Unintentional race and/or wealth/class bias in the model exposed here?

ChrisArchitect 2 days ago||
NYT feature on this a few days ago

The Map Rating Restaurants Based on How Hot the Customers Are

https://www.nytimes.com/2025/07/01/dining/looksmapping-hot-c... (https://archive.ph/3ItEb) (https://news.ycombinator.com/item?id=44444973)

bemmu 2 days ago||
I think there's a category of these kinds of things where you apply AI to do something humans could do, but could not be bothered to do. Or could not profitably do. At least no human would categorize all these reviews just for lols.

Another recent example from HN would be that site which just lists hotel rooms that have a desk and a chair. It would be an incredibly dull task for a human to look at a million hotel room pictures and just select if they have a desk or not.

What else somewhat useful/fun could we do applying perhaps a little worse than human attention at something, but a lot of it?

pimlottc 2 days ago||
This is gross on multiple levels.
rybosome 2 days ago||
This appears to me to be intentional and ironic to make a point rather than in earnest.

I am interpreting this as a statement about snap judgements in an age where AI will increasingly play the role of a judge or assessor of humans.

Perhaps I’m wrong, but it seems too on-the-nose to be serious.

EDIT:

> This website just puts reductive numbers on the superficial calculations we make every day

From the website. If it is in earnest then I’d be embarrassed to have shilled for it, because I agree that the idea is stupid and gross.

bryanrasmussen 2 days ago|||
from their site https://walzr.com/

they made a fake steakhouse real for one night, got Twitter to verify a fake candidate for congress, etc. etc.

all signs point to art project.

hyperbolablabla 2 days ago|||
I really do think it's in earnest. I think the author is trying to justify its existence as "already a part of reality". I think it's quite despicable actually.
tra3 2 days ago|||
I had a quasi physical reaction when reading the description. Not a good one.

I don’t remember hotornot being amongst asimovs 3 laws of robotics..is this really the future we deserve?

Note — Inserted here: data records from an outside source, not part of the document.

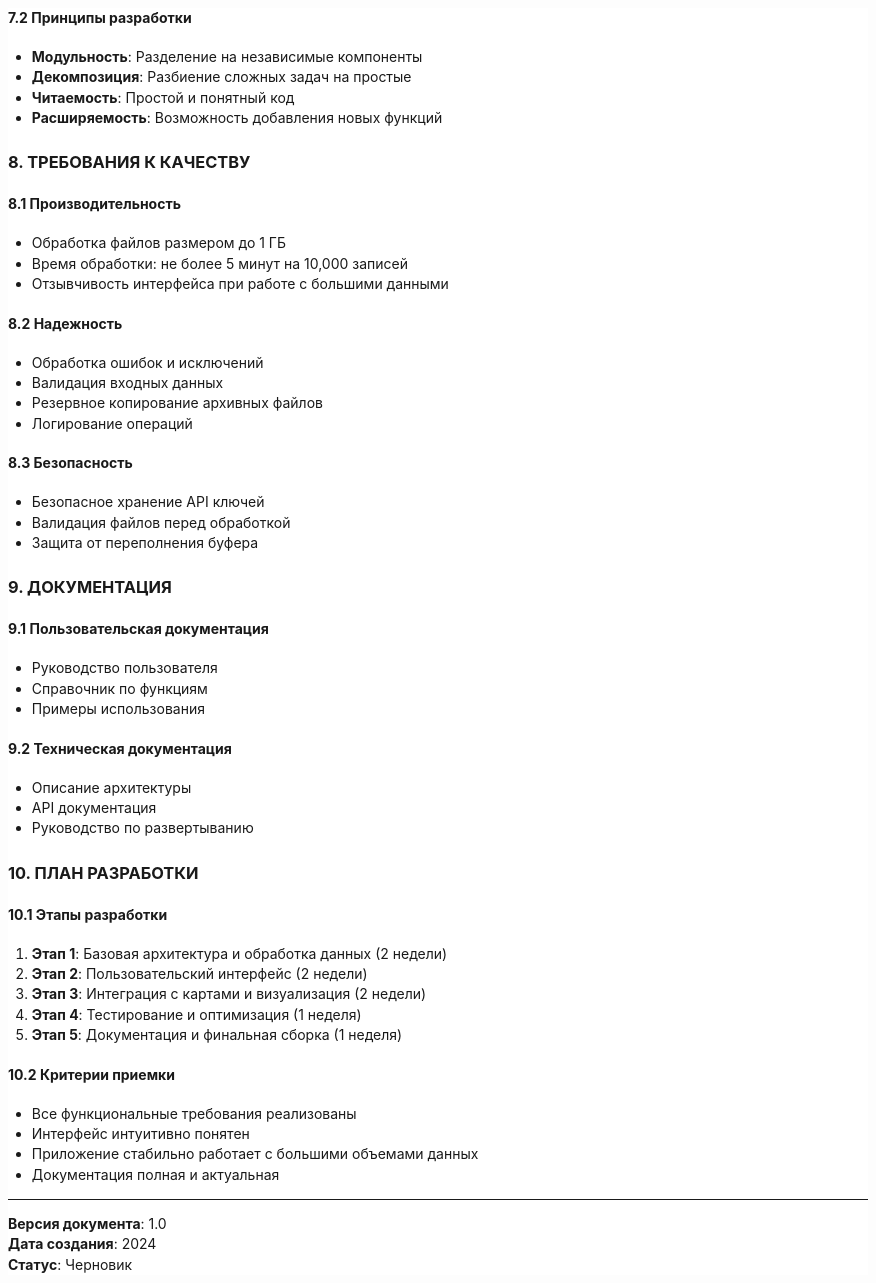#### 7.2 Принципы разработки
- **Модульность**: Разделение на независимые компоненты
- **Декомпозиция**: Разбиение сложных задач на простые
- **Читаемость**: Простой и понятный код
- **Расширяемость**: Возможность добавления новых функций

### 8. ТРЕБОВАНИЯ К КАЧЕСТВУ

#### 8.1 Производительность
- Обработка файлов размером до 1 ГБ
- Время обработки: не более 5 минут на 10,000 записей
- Отзывчивость интерфейса при работе с большими данными

#### 8.2 Надежность
- Обработка ошибок и исключений
- Валидация входных данных
- Резервное копирование архивных файлов
- Логирование операций

#### 8.3 Безопасность
- Безопасное хранение API ключей
- Валидация файлов перед обработкой
- Защита от переполнения буфера

### 9. ДОКУМЕНТАЦИЯ

#### 9.1 Пользовательская документация
- Руководство пользователя
- Справочник по функциям
- Примеры использования

#### 9.2 Техническая документация
- Описание архитектуры
- API документация
- Руководство по развертыванию

### 10. ПЛАН РАЗРАБОТКИ

#### 10.1 Этапы разработки
1. **Этап 1**: Базовая архитектура и обработка данных (2 недели)
2. **Этап 2**: Пользовательский интерфейс (2 недели)
3. **Этап 3**: Интеграция с картами и визуализация (2 недели)
4. **Этап 4**: Тестирование и оптимизация (1 неделя)
5. **Этап 5**: Документация и финальная сборка (1 неделя)

#### 10.2 Критерии приемки
- Все функциональные требования реализованы
- Интерфейс интуитивно понятен
- Приложение стабильно работает с большими объемами данных
- Документация полная и актуальная

---

**Версия документа**: 1.0  
**Дата создания**: 2024  
**Статус**: Черновик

The author is gonna be vilified, but next year someone’s gonna come up with a cute name and a material design for this and gonna make bank.

I’m kinda curious to see what 1/10 people look like but these are real people right.

xg15 1 day ago||
I agree. Just wrap this inside some opaque "AI recommendation algorithm" and tell no one what the AI is actually basing its recommendations on...
debesyla 2 days ago|||
I see this as an art project. (And technical exploration, because I wonder how did they manage to scrape Google.)

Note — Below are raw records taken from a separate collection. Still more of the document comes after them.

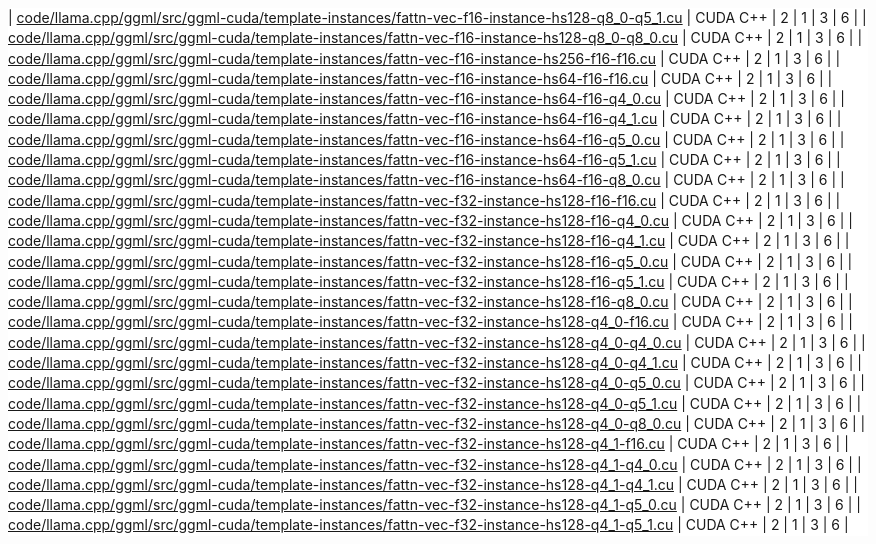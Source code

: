 | [code/llama.cpp/ggml/src/ggml-cuda/template-instances/fattn-vec-f16-instance-hs128-q8_0-q5_1.cu](/code/llama.cpp/ggml/src/ggml-cuda/template-instances/fattn-vec-f16-instance-hs128-q8_0-q5_1.cu) | CUDA C++ | 2 | 1 | 3 | 6 |
| [code/llama.cpp/ggml/src/ggml-cuda/template-instances/fattn-vec-f16-instance-hs128-q8_0-q8_0.cu](/code/llama.cpp/ggml/src/ggml-cuda/template-instances/fattn-vec-f16-instance-hs128-q8_0-q8_0.cu) | CUDA C++ | 2 | 1 | 3 | 6 |
| [code/llama.cpp/ggml/src/ggml-cuda/template-instances/fattn-vec-f16-instance-hs256-f16-f16.cu](/code/llama.cpp/ggml/src/ggml-cuda/template-instances/fattn-vec-f16-instance-hs256-f16-f16.cu) | CUDA C++ | 2 | 1 | 3 | 6 |
| [code/llama.cpp/ggml/src/ggml-cuda/template-instances/fattn-vec-f16-instance-hs64-f16-f16.cu](/code/llama.cpp/ggml/src/ggml-cuda/template-instances/fattn-vec-f16-instance-hs64-f16-f16.cu) | CUDA C++ | 2 | 1 | 3 | 6 |
| [code/llama.cpp/ggml/src/ggml-cuda/template-instances/fattn-vec-f16-instance-hs64-f16-q4_0.cu](/code/llama.cpp/ggml/src/ggml-cuda/template-instances/fattn-vec-f16-instance-hs64-f16-q4_0.cu) | CUDA C++ | 2 | 1 | 3 | 6 |
| [code/llama.cpp/ggml/src/ggml-cuda/template-instances/fattn-vec-f16-instance-hs64-f16-q4_1.cu](/code/llama.cpp/ggml/src/ggml-cuda/template-instances/fattn-vec-f16-instance-hs64-f16-q4_1.cu) | CUDA C++ | 2 | 1 | 3 | 6 |
| [code/llama.cpp/ggml/src/ggml-cuda/template-instances/fattn-vec-f16-instance-hs64-f16-q5_0.cu](/code/llama.cpp/ggml/src/ggml-cuda/template-instances/fattn-vec-f16-instance-hs64-f16-q5_0.cu) | CUDA C++ | 2 | 1 | 3 | 6 |
| [code/llama.cpp/ggml/src/ggml-cuda/template-instances/fattn-vec-f16-instance-hs64-f16-q5_1.cu](/code/llama.cpp/ggml/src/ggml-cuda/template-instances/fattn-vec-f16-instance-hs64-f16-q5_1.cu) | CUDA C++ | 2 | 1 | 3 | 6 |
| [code/llama.cpp/ggml/src/ggml-cuda/template-instances/fattn-vec-f16-instance-hs64-f16-q8_0.cu](/code/llama.cpp/ggml/src/ggml-cuda/template-instances/fattn-vec-f16-instance-hs64-f16-q8_0.cu) | CUDA C++ | 2 | 1 | 3 | 6 |
| [code/llama.cpp/ggml/src/ggml-cuda/template-instances/fattn-vec-f32-instance-hs128-f16-f16.cu](/code/llama.cpp/ggml/src/ggml-cuda/template-instances/fattn-vec-f32-instance-hs128-f16-f16.cu) | CUDA C++ | 2 | 1 | 3 | 6 |
| [code/llama.cpp/ggml/src/ggml-cuda/template-instances/fattn-vec-f32-instance-hs128-f16-q4_0.cu](/code/llama.cpp/ggml/src/ggml-cuda/template-instances/fattn-vec-f32-instance-hs128-f16-q4_0.cu) | CUDA C++ | 2 | 1 | 3 | 6 |
| [code/llama.cpp/ggml/src/ggml-cuda/template-instances/fattn-vec-f32-instance-hs128-f16-q4_1.cu](/code/llama.cpp/ggml/src/ggml-cuda/template-instances/fattn-vec-f32-instance-hs128-f16-q4_1.cu) | CUDA C++ | 2 | 1 | 3 | 6 |
| [code/llama.cpp/ggml/src/ggml-cuda/template-instances/fattn-vec-f32-instance-hs128-f16-q5_0.cu](/code/llama.cpp/ggml/src/ggml-cuda/template-instances/fattn-vec-f32-instance-hs128-f16-q5_0.cu) | CUDA C++ | 2 | 1 | 3 | 6 |
| [code/llama.cpp/ggml/src/ggml-cuda/template-instances/fattn-vec-f32-instance-hs128-f16-q5_1.cu](/code/llama.cpp/ggml/src/ggml-cuda/template-instances/fattn-vec-f32-instance-hs128-f16-q5_1.cu) | CUDA C++ | 2 | 1 | 3 | 6 |
| [code/llama.cpp/ggml/src/ggml-cuda/template-instances/fattn-vec-f32-instance-hs128-f16-q8_0.cu](/code/llama.cpp/ggml/src/ggml-cuda/template-instances/fattn-vec-f32-instance-hs128-f16-q8_0.cu) | CUDA C++ | 2 | 1 | 3 | 6 |
| [code/llama.cpp/ggml/src/ggml-cuda/template-instances/fattn-vec-f32-instance-hs128-q4_0-f16.cu](/code/llama.cpp/ggml/src/ggml-cuda/template-instances/fattn-vec-f32-instance-hs128-q4_0-f16.cu) | CUDA C++ | 2 | 1 | 3 | 6 |
| [code/llama.cpp/ggml/src/ggml-cuda/template-instances/fattn-vec-f32-instance-hs128-q4_0-q4_0.cu](/code/llama.cpp/ggml/src/ggml-cuda/template-instances/fattn-vec-f32-instance-hs128-q4_0-q4_0.cu) | CUDA C++ | 2 | 1 | 3 | 6 |
| [code/llama.cpp/ggml/src/ggml-cuda/template-instances/fattn-vec-f32-instance-hs128-q4_0-q4_1.cu](/code/llama.cpp/ggml/src/ggml-cuda/template-instances/fattn-vec-f32-instance-hs128-q4_0-q4_1.cu) | CUDA C++ | 2 | 1 | 3 | 6 |
| [code/llama.cpp/ggml/src/ggml-cuda/template-instances/fattn-vec-f32-instance-hs128-q4_0-q5_0.cu](/code/llama.cpp/ggml/src/ggml-cuda/template-instances/fattn-vec-f32-instance-hs128-q4_0-q5_0.cu) | CUDA C++ | 2 | 1 | 3 | 6 |
| [code/llama.cpp/ggml/src/ggml-cuda/template-instances/fattn-vec-f32-instance-hs128-q4_0-q5_1.cu](/code/llama.cpp/ggml/src/ggml-cuda/template-instances/fattn-vec-f32-instance-hs128-q4_0-q5_1.cu) | CUDA C++ | 2 | 1 | 3 | 6 |
| [code/llama.cpp/ggml/src/ggml-cuda/template-instances/fattn-vec-f32-instance-hs128-q4_0-q8_0.cu](/code/llama.cpp/ggml/src/ggml-cuda/template-instances/fattn-vec-f32-instance-hs128-q4_0-q8_0.cu) | CUDA C++ | 2 | 1 | 3 | 6 |
| [code/llama.cpp/ggml/src/ggml-cuda/template-instances/fattn-vec-f32-instance-hs128-q4_1-f16.cu](/code/llama.cpp/ggml/src/ggml-cuda/template-instances/fattn-vec-f32-instance-hs128-q4_1-f16.cu) | CUDA C++ | 2 | 1 | 3 | 6 |
| [code/llama.cpp/ggml/src/ggml-cuda/template-instances/fattn-vec-f32-instance-hs128-q4_1-q4_0.cu](/code/llama.cpp/ggml/src/ggml-cuda/template-instances/fattn-vec-f32-instance-hs128-q4_1-q4_0.cu) | CUDA C++ | 2 | 1 | 3 | 6 |
| [code/llama.cpp/ggml/src/ggml-cuda/template-instances/fattn-vec-f32-instance-hs128-q4_1-q4_1.cu](/code/llama.cpp/ggml/src/ggml-cuda/template-instances/fattn-vec-f32-instance-hs128-q4_1-q4_1.cu) | CUDA C++ | 2 | 1 | 3 | 6 |
| [code/llama.cpp/ggml/src/ggml-cuda/template-instances/fattn-vec-f32-instance-hs128-q4_1-q5_0.cu](/code/llama.cpp/ggml/src/ggml-cuda/template-instances/fattn-vec-f32-instance-hs128-q4_1-q5_0.cu) | CUDA C++ | 2 | 1 | 3 | 6 |
| [code/llama.cpp/ggml/src/ggml-cuda/template-instances/fattn-vec-f32-instance-hs128-q4_1-q5_1.cu](/code/llama.cpp/ggml/src/ggml-cuda/template-instances/fattn-vec-f32-instance-hs128-q4_1-q5_1.cu) | CUDA C++ | 2 | 1 | 3 | 6 |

It's made by the dude that has a lot of similarly strange and technologically impressive projects: https://walzr.com/

Takennickname 2 days ago|||
Nice try, restaurant owner with ugly people.
ynab10 2 days ago||
I have a feeling that so are you.
d--b 2 days ago||
This was a fun website until I realized that restaurants in Harlem score overwhelmingly "not hot".

This sucks.

meindnoch 2 days ago|
What's the purpose of this?

  .pix {
      /* Simulate CRT pixelation and low resolution */
      text-rendering: optimizeSpeed;
      font-family: Arial, sans-serif;
      font-smooth: never;
      -webkit-font-smoothing: none;
      -moz-osx-font-smoothing: grayscale;
      
      
      
      /* Simulate slight pixelation */
      filter: blur(0.3px);
      
      color: black;
      font-size: 16px;
      
  }
tauntz 2 days ago||
Aesthetics
erikig 2 days ago|||
Yep, makes the site look like it was rendered on an old browser on a CRT.